__Exercise goal__: Search the data for the string "Ensure" and gather each line it is in.

__Exercise material__:
************

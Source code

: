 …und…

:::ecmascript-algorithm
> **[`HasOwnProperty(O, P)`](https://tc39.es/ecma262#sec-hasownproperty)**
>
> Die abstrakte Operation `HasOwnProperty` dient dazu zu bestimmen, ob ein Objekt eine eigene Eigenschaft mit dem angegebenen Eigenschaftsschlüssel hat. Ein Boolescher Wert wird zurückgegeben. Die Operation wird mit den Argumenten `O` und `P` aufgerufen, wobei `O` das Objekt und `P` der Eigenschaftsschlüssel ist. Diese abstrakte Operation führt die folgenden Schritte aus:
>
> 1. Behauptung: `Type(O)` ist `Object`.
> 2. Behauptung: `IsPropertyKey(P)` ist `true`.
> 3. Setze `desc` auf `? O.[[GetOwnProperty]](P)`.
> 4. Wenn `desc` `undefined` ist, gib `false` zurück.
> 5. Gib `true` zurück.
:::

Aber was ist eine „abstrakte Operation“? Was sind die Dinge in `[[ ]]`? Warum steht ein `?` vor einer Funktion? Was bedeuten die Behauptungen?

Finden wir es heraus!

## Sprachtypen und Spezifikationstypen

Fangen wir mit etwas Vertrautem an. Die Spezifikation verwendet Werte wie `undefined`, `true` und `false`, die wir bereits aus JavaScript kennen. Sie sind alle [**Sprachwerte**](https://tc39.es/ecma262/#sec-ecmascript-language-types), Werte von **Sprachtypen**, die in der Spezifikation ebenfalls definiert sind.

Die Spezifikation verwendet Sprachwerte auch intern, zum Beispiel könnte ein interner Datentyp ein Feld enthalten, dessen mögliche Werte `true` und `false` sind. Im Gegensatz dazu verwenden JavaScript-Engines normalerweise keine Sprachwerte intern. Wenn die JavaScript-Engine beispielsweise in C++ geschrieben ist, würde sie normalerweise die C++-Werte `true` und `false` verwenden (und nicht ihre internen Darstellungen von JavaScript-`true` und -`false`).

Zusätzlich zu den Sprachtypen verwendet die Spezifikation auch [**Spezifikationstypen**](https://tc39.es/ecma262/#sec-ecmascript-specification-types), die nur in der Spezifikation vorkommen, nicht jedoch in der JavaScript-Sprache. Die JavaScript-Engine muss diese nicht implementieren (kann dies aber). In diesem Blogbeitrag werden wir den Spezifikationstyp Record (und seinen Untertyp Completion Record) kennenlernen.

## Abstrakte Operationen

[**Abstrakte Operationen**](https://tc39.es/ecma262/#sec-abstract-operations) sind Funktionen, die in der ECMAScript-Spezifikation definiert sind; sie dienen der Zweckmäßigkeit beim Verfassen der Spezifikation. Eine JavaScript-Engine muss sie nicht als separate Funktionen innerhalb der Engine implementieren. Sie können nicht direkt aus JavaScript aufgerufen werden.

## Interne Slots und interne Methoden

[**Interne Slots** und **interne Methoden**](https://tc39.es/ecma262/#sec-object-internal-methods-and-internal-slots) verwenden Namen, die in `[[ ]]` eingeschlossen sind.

************

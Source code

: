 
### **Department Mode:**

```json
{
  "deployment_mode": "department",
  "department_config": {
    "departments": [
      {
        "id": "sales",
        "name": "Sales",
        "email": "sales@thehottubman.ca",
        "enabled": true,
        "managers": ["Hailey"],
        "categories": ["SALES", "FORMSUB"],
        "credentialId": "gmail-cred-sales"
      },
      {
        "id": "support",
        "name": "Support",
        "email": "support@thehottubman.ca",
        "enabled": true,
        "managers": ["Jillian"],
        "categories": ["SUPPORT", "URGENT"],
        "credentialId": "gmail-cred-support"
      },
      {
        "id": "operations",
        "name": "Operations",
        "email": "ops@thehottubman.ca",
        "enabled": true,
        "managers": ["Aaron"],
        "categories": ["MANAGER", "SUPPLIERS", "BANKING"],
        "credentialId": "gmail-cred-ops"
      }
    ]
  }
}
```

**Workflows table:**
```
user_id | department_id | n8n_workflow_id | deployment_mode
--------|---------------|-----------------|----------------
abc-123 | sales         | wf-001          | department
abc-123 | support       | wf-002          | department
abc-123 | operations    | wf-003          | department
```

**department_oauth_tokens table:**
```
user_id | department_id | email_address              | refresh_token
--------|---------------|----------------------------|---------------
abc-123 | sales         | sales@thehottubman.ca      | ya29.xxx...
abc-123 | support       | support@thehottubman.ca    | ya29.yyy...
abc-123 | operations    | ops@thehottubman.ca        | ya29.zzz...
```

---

************

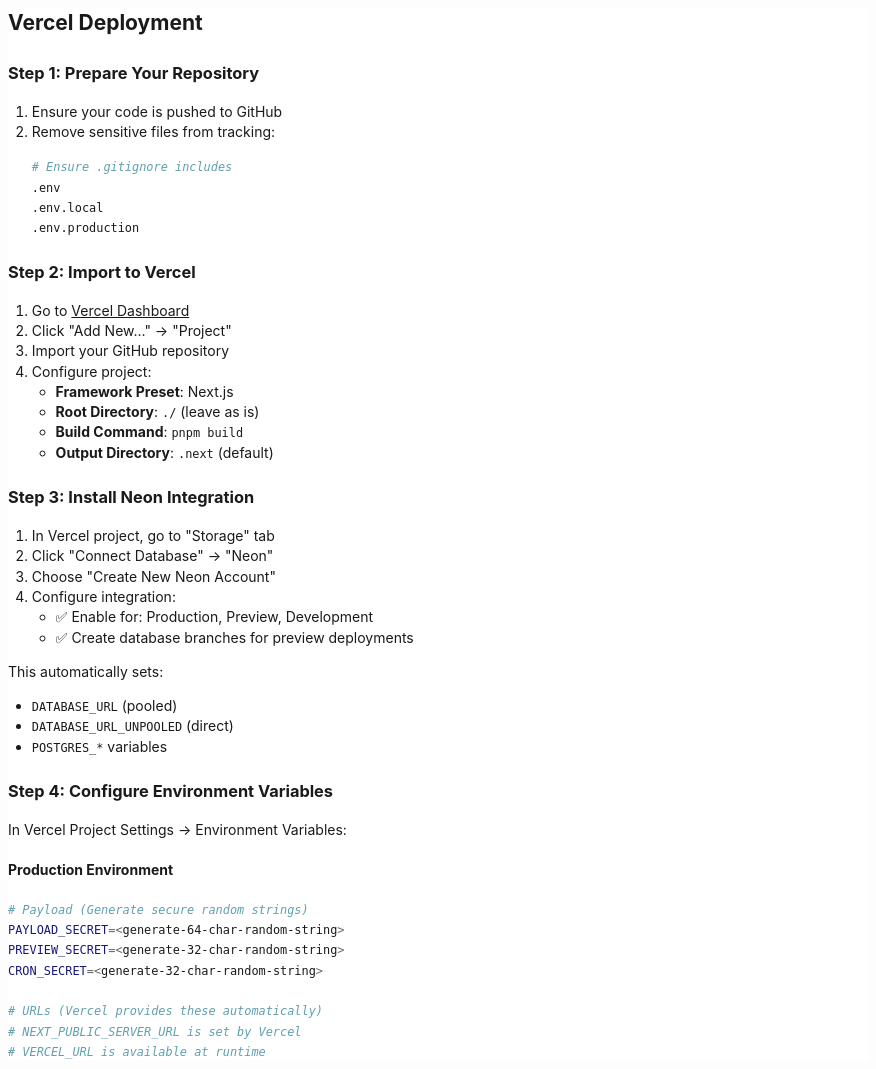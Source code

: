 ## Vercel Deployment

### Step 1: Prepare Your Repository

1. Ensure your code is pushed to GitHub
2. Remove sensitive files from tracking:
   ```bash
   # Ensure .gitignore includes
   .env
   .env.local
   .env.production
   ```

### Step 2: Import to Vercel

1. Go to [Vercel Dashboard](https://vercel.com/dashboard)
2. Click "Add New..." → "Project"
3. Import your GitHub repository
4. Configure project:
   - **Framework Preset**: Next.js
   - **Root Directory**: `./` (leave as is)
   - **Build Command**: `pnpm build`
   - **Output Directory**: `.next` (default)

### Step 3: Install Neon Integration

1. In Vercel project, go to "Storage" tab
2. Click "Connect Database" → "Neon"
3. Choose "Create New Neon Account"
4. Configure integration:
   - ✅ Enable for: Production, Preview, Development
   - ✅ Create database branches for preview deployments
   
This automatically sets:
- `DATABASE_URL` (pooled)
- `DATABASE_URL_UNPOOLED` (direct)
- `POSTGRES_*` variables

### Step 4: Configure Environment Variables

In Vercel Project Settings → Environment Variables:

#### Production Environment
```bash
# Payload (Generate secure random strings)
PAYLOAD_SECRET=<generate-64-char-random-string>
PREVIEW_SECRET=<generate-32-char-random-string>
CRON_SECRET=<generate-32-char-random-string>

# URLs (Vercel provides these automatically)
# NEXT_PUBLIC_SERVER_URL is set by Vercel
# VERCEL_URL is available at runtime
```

************

__Response to this task__:
1. Ensure your code is pushed to GitHub
   # Ensure .gitignore includes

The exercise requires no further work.